Le caractère audacieux et inédit de certaines mesures mises en place par la loi spéciale de lutte contre le terrorisme a néanmoins suscité un discours majoritairement critique inspiré par le fait que cette loi se heurtait à l'article 9 de la Constitution et à de nombreuses dispositions de la législation déjà existante sur les activités des Forces d'autodéfense. Le journal Asahi shinbun en est un excellent baromètre. En fait, mis à part les commentaires du Premier ministre et de son entourage direct et les analyses des commentateurs étrangers, rares sont les écrits qui soulignent les avancées qu'apporte la loi spéciale de lutte contre le terrorisme dans la définition de la politique de défense du Japon.

Les principales sources de ce devoir proviennent donc des articles de revues spécialisées, en particulier des revues d'analyse politique et juridique, et des articles du journal Asahi shinbun.

1ÈRE PARTIE
Le contexte avant le vote de la loi du 2 novembre 2001 :
Les questions du soutien et de la contribution du Japon

CHAPITRE 1

LA REACTION DU JAPON AU LENDEMAIN

* 1 Citons notamment l'ouvrage de Gérard Chaliand qui dans sa nouvelle édition augmentée consacre l'introduction aux attentats du 11 septembre 2001 : CHALIAND Gérard, Les Stratégies du terrorisme, Paris, Desclée de Brouwer, 1999 (Nouvelle édition augmentée, 2002), pp.

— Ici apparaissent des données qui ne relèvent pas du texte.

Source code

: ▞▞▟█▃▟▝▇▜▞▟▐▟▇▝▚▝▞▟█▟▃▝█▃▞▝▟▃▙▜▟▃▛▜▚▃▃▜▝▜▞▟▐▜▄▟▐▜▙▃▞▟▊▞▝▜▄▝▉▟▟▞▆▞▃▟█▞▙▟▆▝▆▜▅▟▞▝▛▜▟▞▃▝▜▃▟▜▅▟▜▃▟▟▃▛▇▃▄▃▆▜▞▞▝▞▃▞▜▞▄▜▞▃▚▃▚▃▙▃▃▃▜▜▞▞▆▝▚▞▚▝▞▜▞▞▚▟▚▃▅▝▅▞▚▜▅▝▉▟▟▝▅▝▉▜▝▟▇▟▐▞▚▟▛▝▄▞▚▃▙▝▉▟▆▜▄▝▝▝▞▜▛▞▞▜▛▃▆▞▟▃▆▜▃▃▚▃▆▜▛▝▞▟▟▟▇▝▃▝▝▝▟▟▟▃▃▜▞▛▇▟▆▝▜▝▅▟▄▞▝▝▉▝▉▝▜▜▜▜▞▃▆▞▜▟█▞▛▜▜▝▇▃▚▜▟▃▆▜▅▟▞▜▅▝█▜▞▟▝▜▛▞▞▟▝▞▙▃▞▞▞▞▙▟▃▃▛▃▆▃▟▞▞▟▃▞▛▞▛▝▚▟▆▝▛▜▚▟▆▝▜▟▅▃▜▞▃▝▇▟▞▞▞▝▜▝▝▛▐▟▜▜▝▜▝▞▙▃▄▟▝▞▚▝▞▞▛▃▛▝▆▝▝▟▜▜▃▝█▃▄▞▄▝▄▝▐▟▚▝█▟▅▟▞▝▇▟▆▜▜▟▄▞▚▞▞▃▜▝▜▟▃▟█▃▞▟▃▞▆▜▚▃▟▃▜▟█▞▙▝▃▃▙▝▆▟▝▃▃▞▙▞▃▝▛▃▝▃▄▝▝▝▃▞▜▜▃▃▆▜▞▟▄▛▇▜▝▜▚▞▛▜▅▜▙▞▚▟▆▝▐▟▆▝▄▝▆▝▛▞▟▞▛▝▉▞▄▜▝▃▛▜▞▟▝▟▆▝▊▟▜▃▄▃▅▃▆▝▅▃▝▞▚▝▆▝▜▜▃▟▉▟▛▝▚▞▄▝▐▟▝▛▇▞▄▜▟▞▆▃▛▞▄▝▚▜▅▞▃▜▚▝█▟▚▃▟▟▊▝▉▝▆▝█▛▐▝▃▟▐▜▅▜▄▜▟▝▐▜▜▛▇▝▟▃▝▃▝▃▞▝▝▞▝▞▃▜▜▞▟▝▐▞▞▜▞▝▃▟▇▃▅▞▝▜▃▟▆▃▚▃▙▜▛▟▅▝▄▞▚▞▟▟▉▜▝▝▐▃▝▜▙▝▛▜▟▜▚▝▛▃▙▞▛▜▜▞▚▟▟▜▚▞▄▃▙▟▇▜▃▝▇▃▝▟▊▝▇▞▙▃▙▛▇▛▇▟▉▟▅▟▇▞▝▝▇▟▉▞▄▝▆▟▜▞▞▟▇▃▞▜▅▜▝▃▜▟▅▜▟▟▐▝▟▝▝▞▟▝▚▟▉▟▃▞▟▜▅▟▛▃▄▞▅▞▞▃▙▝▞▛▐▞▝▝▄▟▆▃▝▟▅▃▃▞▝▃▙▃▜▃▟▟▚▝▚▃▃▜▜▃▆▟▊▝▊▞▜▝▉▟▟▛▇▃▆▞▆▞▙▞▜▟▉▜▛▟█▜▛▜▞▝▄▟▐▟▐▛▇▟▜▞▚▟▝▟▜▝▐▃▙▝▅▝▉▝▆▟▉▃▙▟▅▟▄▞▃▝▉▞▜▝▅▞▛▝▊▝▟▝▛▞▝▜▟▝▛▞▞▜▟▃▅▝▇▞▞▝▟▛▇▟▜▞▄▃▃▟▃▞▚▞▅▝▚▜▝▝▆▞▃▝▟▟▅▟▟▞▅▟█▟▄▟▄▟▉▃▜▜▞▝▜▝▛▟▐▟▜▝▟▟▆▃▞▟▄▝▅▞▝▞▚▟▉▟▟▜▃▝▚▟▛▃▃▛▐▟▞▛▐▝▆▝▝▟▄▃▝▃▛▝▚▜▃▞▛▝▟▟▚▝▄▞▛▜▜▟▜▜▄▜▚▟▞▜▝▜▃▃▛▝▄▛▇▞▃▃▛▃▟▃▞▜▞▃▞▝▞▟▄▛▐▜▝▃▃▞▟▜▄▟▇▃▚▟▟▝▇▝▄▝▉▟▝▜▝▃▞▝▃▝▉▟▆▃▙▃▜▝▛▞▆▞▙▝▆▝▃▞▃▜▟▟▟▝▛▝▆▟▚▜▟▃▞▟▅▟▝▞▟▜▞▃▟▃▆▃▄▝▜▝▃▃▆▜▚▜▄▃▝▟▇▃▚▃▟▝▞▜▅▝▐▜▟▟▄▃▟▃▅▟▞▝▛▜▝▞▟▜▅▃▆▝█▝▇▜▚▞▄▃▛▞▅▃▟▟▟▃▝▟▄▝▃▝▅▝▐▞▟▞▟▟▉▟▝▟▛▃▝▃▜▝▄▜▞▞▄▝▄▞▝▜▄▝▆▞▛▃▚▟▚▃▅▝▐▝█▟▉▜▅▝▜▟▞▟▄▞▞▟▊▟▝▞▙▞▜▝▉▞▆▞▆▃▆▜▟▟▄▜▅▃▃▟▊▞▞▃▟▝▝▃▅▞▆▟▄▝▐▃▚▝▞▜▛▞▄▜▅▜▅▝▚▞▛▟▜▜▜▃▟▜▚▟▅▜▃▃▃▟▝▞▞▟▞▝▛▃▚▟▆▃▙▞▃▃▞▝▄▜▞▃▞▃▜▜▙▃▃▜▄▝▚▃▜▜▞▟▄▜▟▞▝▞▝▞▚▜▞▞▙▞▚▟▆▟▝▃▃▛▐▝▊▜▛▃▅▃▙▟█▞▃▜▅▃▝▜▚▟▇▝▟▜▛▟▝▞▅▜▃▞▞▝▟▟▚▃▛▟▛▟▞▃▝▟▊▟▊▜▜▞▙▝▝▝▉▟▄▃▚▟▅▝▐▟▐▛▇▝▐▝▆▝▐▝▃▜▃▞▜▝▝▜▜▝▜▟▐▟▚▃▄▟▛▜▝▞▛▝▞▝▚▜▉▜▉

I-XI.

* 2 « Le peuple japonais, aspirant sincèrement à une paix internationale fondée sur la justice et l'ordre, renonce à jamais à la guerre en tant qu'exercice de la puissance de l'Etat, et à la menace ou à l'usage de la force comme moyen de règlement des conflits internationaux.

« Pour atteindre le but fixé à l'alinéa précédent, il ne sera jamais maintenu d'armées terrestres, navales, aériennes ou autres forces militaires. Le droit de belligérance de l'Etat ne sera pas reconnu. », dans Etude du droit japonais, Paris, Société de législation comparée, 1989, pp. 362-370. Traduction de MINAMINO Shigeru sur la base de la « Traduction française recommandée par le Ministère des Affaires étrangères du Japon »

* 3 Accord de coopération stratégique nippo-américaine dans le cadre de la guerre de Formose (94-95) et portant sur l'évolution de l'état des relations entre les Etats-Unis et le Japon.